Geneticists at the genomics meeting in Cold Spring Harbor, New York, last week celebrated the success of the International HapMap project — and predicted its eventual demise.

The project, unveiled in 2005, is a database of markers of genetic diversity called single nucleotide polymorphisms, or SNPs. By comparing HapMap data against SNPs from people with specific diseases, researchers hope to pinpoint the genetic glitches that underlie those diseases.

Many studies have now been published that have used data from the HapMap project, which aims to cut down the cost and effort involved in finding the genetic errors that lead to common disorders such as heart problems, mental illness and diabetes.

At the meeting, Peter Donnelly of the University of Oxford, UK, who is one of the investigators in the Wellcome Trust Case Control Consortium, presented findings from a major study the group conducted of seven common diseases in 16,179 participants.
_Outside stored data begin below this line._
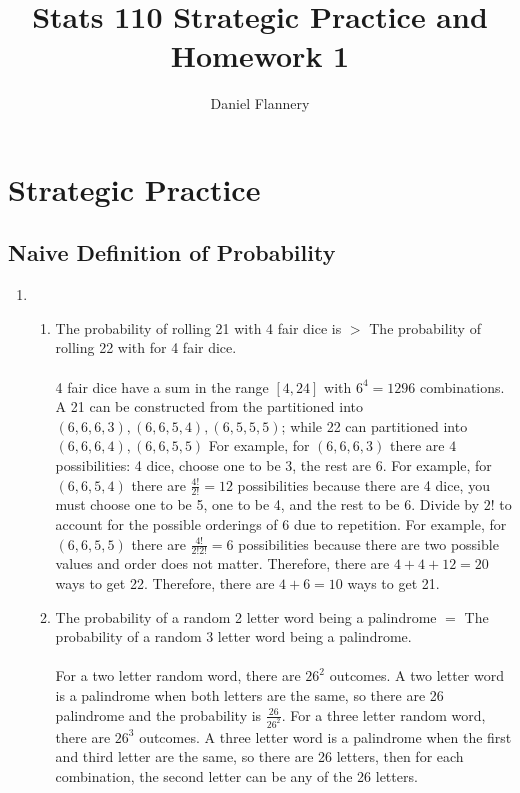 \documentclass[11pt, oneside]{article}   	%
\title{Stats 110 Strategic Practice and Homework 1}
\author{Daniel Flannery}
\begin{document}
\maketitle
\tableofcontents

\section{Strategic Practice}
\subsection{Naive Definition of Probability}
	\begin{enumerate}
		\item 
			\begin{enumerate}
			\item The probability of rolling 21  with 4 fair dice is $>$ The probability of rolling 22 with for 4 fair dice.\\\\
			4 fair dice have a sum in the range $[4, 24]$ with $6^4 = 1296$ combinations.
			A 21 can be constructed from the partitioned into $(6, 6, 6, 3), (6, 6, 5, 4), (6, 5, 5, 5)$; while 22 can partitioned into $(6, 6, 6, 4), (6, 6, 5, 5)$
			For example, for $(6, 6, 6, 3)$ there are $4$ possibilities: 4 dice, choose one to be 3, the rest are 6.
			For example, for $(6, 6, 5, 4)$ there are $\frac{4!}{2!} = 12$ possibilities because there are 4 dice, you must choose one to be 5, one to be 4, and the rest to be 6. Divide by $2!$ to account for the possible orderings of 6 due to repetition.
			For example, for $(6, 6, 5, 5)$ there are $\frac{4!}{2! 2!} = 6$ possibilities because there are two possible values and order does not matter.
			Therefore, there are $4 + 4 + 12 = 20$ ways to get 22.
			Therefore, there are $4 + 6 = 10$ ways to get 21.
			\item The probability of a random 2 letter word being a palindrome $=$ The probability of a random 3 letter word being a palindrome.\\\\
			For a two letter random word, there are $26^2$ outcomes. A two letter word is a palindrome when both letters are the same, so there are 26 palindrome and the probability is $\frac{26}{26^2}$.
			For a three letter random word, there are $26^3$ outcomes. A three letter word is a palindrome when the first and third letter are the same, so there are 26 letters, then for each combination, the second letter can be any of the 26 letters.

\end{enumerate}
\end{enumerate}
\end{document}
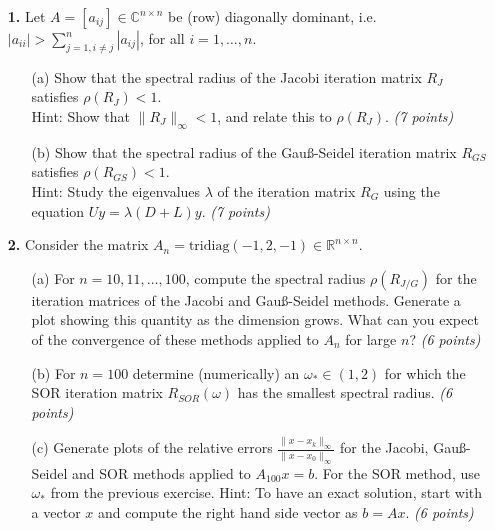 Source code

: \documentclass[10pt]{report}
\begin{document}
\begin{enumerate}
    
  \item[\textbf{1.}] Let $A=[a_{ij}]\in\mathbb{C}^{n\times n}$ be (row) diagonally dominant, i.e. $|a_{ii}|>\sum_{j=1,i\neq j}^n|a_{ij}|$, for all $i=1,\ldots,n$.
  \begin{enumerate}
    \item[(a)] Show that the spectral radius of the Jacobi iteration matrix $R_J$ satisfies  $\rho(R_J) <1$.\\
    Hint: Show that $\|R_J\|_{\infty}<1$, and relate this to $\rho(R_J)$. \textit{(7 points)}

    \item[(b)] Show that the spectral radius of the Gau\ss-Seidel iteration matrix $R_{GS}$ satisfies $\rho(R_{GS}) <1$.\\
Hint: Study the eigenvalues $\lambda$ of the iteration matrix
      $R_G$ using the equation $Uy=\lambda(D+L)y$. \linebreak 
\textit{(7 points)}
\end{enumerate}

\vspace{0.1cm} 

\item[\textbf{2.}] Consider the matrix $A_n=\text{tridiag}(-1,2,-1)\in\mathbb{R}^{n\times n}$.
  \begin{enumerate}
    \item[(a)] For  $n=10,11,\ldots,100$, compute the spectral radius $\rho(R_{J/G})$ for the iteration matrices of the Jacobi and Gau\ss-Seidel methods. Generate a plot showing this quantity as the dimension grows. What can you expect of the convergence  of these methods applied to $A_n$ for large $n$? \textit{(6 points)}

    \item[(b)] For $n=100$ determine (numerically) an $\omega_*\in(1,2)$ for which the SOR iteration matrix $R_{SOR}(\omega)$ has the smallest spectral radius. \textit{(6 points)}


    \item[(c)] Generate plots of the relative errors $\frac{\|x-x_k\|_{\infty}}{\|x-x_0\|_{\infty}}$ for the Jacobi, Gau\ss-Seidel and SOR methods applied to $A_{100}x=b$. For the SOR method, use $\omega_*$ from the previous exercise. Hint: To have an exact solution, start with a vector $x$ and compute the right hand side vector as $b=Ax$.  \textit{(6 points)} 
\end{enumerate}
\vspace{0.1cm} 



\end{enumerate}
\end{document}

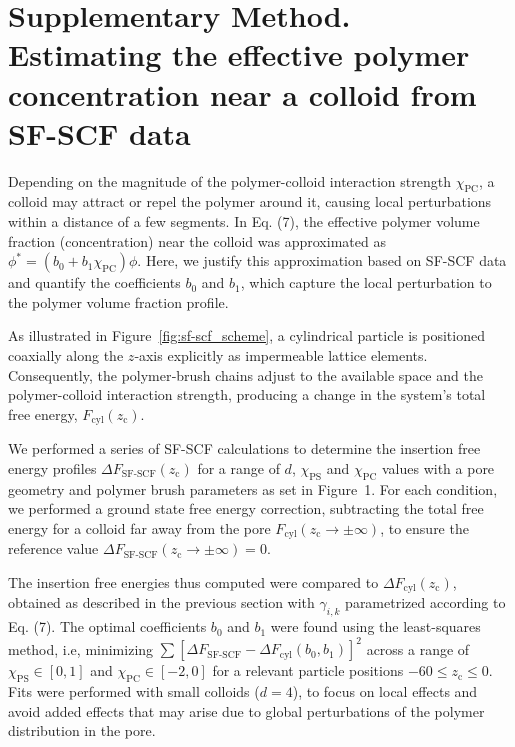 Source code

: \documentclass[10pt, a4paper]{article}
\begin{document}
\section{Supplementary Method. Estimating the effective polymer concentration near a colloid from SF-SCF data}
\begin{multicols}{2}

Depending on the magnitude of the polymer-colloid interaction strength $\chi_{\text{PC}}$, a colloid may attract or repel the polymer around it, causing local perturbations within a distance of a few segments.
In Eq. (7), the effective polymer volume fraction (concentration) near the colloid was approximated as $\phi^{\ast} = (b_0 + b_1 \chi_{\text{PC}}) \phi$.
Here, we justify this approximation based on SF-SCF data and quantify the coefficients $b_0$ and $b_1$, which capture the local perturbation to the polymer volume fraction profile.

As illustrated in Figure~\ref{fig:sf-scf_scheme}, a cylindrical particle is positioned coaxially along the $z$‑axis explicitly as impermeable lattice elements.
Consequently, the polymer‑brush chains adjust to the available space and the polymer-colloid interaction strength, producing a change in the system's total free energy, $F_{\text{cyl}}(z_{\text{c}})$.

We performed a series of SF-SCF calculations to determine the insertion free energy profiles $\Delta F_{\text{SF-SCF}}(z_{\text{c}})$ for a range of $d$, $\chi_{\text{PS}}$ and $\chi_{\text{PC}}$ values with a pore geometry and polymer brush parameters as set in Figure~1.
For each condition, we performed a ground state free energy correction, subtracting the total free energy for a colloid far away from the pore $F_{\text{cyl}}(z_{\text{c}} \to \pm \infty)$, to ensure the reference value $\Delta F_{\text{SF-SCF}}(z_{\text{c}} \to \pm \infty) = 0$.

The insertion free energies thus computed were compared to $\Delta F_{\text{cyl}}(z_{\text{c}})$, obtained as described in the previous section with $\gamma_{i,k}$ parametrized according to Eq. (7).
The optimal coefficients $b_0$ and $b_1$ were found using the least-squares method, i.e, minimizing $\sum [\Delta F_{\text{SF-SCF}} - \Delta F_{\text{cyl}}(b_0,b_1)]^2$ across a range of $\chi_{\text{PS}} \in [0,1]$  and $\chi_{\text{PC}} \in [-2,0]$ for a relevant particle positions $-60 \leq z_{\text{c}} \leq 0$.
Fits were performed with small colloids ($d=4$), to focus on local effects and avoid added effects that may arise due to global perturbations of the polymer distribution in the pore.


\end{multicols}
\end{document}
The study, expected to be published shortly, is perhaps the most ambitious trawl yet for common disease genes. And it did turn up possible genetic causes for some of the diseases, Donnelly said. Together with results from other 'genome-wide association studies', Donnelly's report had researchers toasting their successes, and hoping for more.
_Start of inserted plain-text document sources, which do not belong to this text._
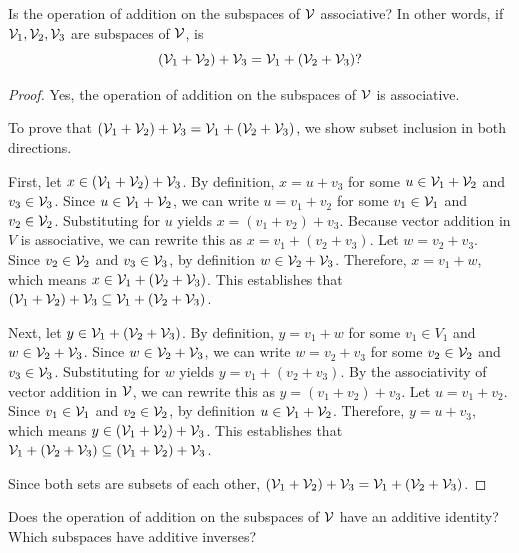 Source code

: \begin{question}
	Is the operation of addition on the subspaces of $\V$ associative? In other words, if $\V_1, \V_2, \V_3$ are subspaces of $\V$, is
	\[ (\V_1 + \V_2) + \V_3 = \V_1 + (\V_2 + \V_3)? \]
\end{question}
\begin{proof}
	Yes, the operation of addition on the subspaces of $\V$ is associative.
	
	To prove that $(\V_1 + \V_2) + \V_3 = \V_1 + (\V_2 + \V_3)$, we show subset inclusion in both directions.
	
	First, let $x \in (\V_1 + \V_2) + \V_3$. By definition, $x = u + v_3$ for some $u \in \V_1 + \V_2$ and $v_3 \in \V_3$. 
	Since $u \in \V_1 + \V_2$, we can write $u = v_1 + v_2$ for some $v_1 \in \V_1$ and $v_2 \in \V_2$. 
	Substituting for $u$ yields $x = (v_1 + v_2) + v_3$. 
	Because vector addition in $V$ is associative, we can rewrite this as $x = v_1 + (v_2 + v_3)$. 
	Let $w = v_2 + v_3$. Since $v_2 \in \V_2$ and $v_3 \in \V_3$, by definition $w \in \V_2 + \V_3$. 
	Therefore, $x = v_1 + w$, which means $x \in \V_1 + (\V_2 + \V_3)$. 
	This establishes that $(\V_1 + \V_2) + \V_3 \subseteq \V_1 + (\V_2 + \V_3)$.
	
	Next, let $y \in \V_1 + (\V_2 + \V_3)$. By definition, $y = v_1 + w$ for some $v_1 \in V_1$ and $w \in \V_2 + \V_3$. 
	Since $w \in \V_2 + \V_3$, we can write $w = v_2 + v_3$ for some $v_2 \in \V_2$ and $v_3 \in \V_3$. 
	Substituting for $w$ yields $y = v_1 + (v_2 + v_3)$. 
	By the associativity of vector addition in $\V$, we can rewrite this as $y = (v_1 + v_2) + v_3$. 
	Let $u = v_1 + v_2$. Since $v_1 \in \V_1$ and $v_2 \in \V_2$, by definition $u \in \V_1 + \V_2$. 
	Therefore, $y = u + v_3$, which means $y \in (\V_1 + \V_2) + \V_3$. 
	This establishes that $\V_1 + (\V_2 + \V_3) \subseteq (\V_1 + \V_2) + \V_3$.
	
	Since both sets are subsets of each other, $(\V_1 + \V_2) + \V_3 = \V_1 + (\V_2 + \V_3)$.
\end{proof}
\begin{question}
	Does the operation of addition on the subspaces of $\V$ have an additive identity? Which subspaces have additive inverses?
\end{question}

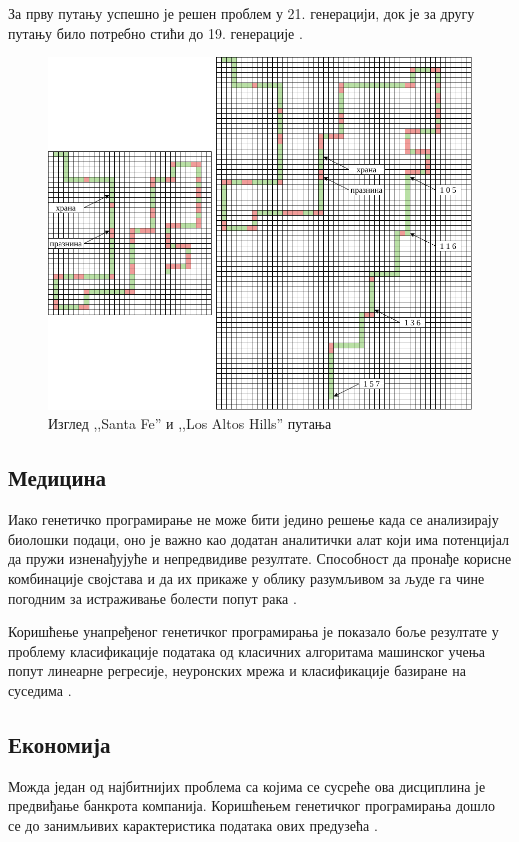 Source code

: \documentclass[a4paper]{article}
\begin{document}
За прву путању успешно је решен проблем у 21. генерацији, док је за другу путању било потребно стићи до 19. генерације \cite{koza}.

\begin{figure}[ht!]
    \begin{center}
        \includegraphics[scale=0.35]{santa_fe.png}
    \end{center}
    \caption{Изглед ,,Santa Fe'' и ,,Los Altos Hills'' путања}
    \label{fig:santa_fe}
\end{figure}

\subsection{Медицина}
Иако генетичко програмирање не може бити једино решење када се анализирају биолошки подаци, оно је важно као додатан аналитички алат који има потенцијал да пружи изненађујуће и непредвидиве резултате. Способност да пронађе корисне комбинације својстава и да их прикаже у облику разумљивом за људе га чине погодним за истраживање болести попут рака \cite{cancer}.

Коришћење унапређеног генетичког програмирања је показало боље резултате у проблему класификације података од класичних алгоритама машинског учења попут линеарне регресије, неуронских мрежа и класификације базиране на суседима \cite{egp}.
\subsection{Економија}
Можда један од најбитнијих проблема са којима се сусреће ова дисциплина је предвиђање банкрота компанија. Коришћењем генетичког програмирања дошло се до занимљивих карактеристика података ових предузећа \cite{bankruptcy}.
\end{document}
“For ten years, we have been predicting that genome-wide association studies will work, and it is clear now that they do,” says Ewan Birney, who runs the gene bank at the European Molecular Biology Laboratory in Cambridge, UK. “What this meeting says to me is that we have got to do this in every disease that matters to us, including diseases of the developing world.”

The HapMap was a substitute until we could afford to do whole genomes.

But another message from the meeting was that tools not available at the dawn of the HapMap could soon make the project obsolete. Scientists described some of the first sequencing projects that use new technologies developed to decode DNA faster and more cheaply than ever before.

The new technologies will allow researchers to compare many more types of variation than just SNPs, and in greater numbers of people. The fast sequencers available now — made by 454 Life Sciences in Connecticut, and Solexa in San Diego, California, both of which were acquired this year by larger corporations — enable scientists to read the genomes of small organisms in weeks, and of larger organisms in months. For instance, 454 is expected to announce shortly that its technology was able to start and complete the sequencing of the genome of geneticist James Watson between January and March.

Over the next year, new rapid sequencers from Applied Biosystems in Foster City, California, and Helicos Biosciences in Cambridge, Massachusetts, are expected to make their debut. Once these quick sequencers become routine, it will obviate the need for tools such as the HapMap, scientists say. “The HapMap was a substitute until we could afford to do whole genomes,” says plant genomicist Magnus Nordborg of the University of Southern California in Los Angeles.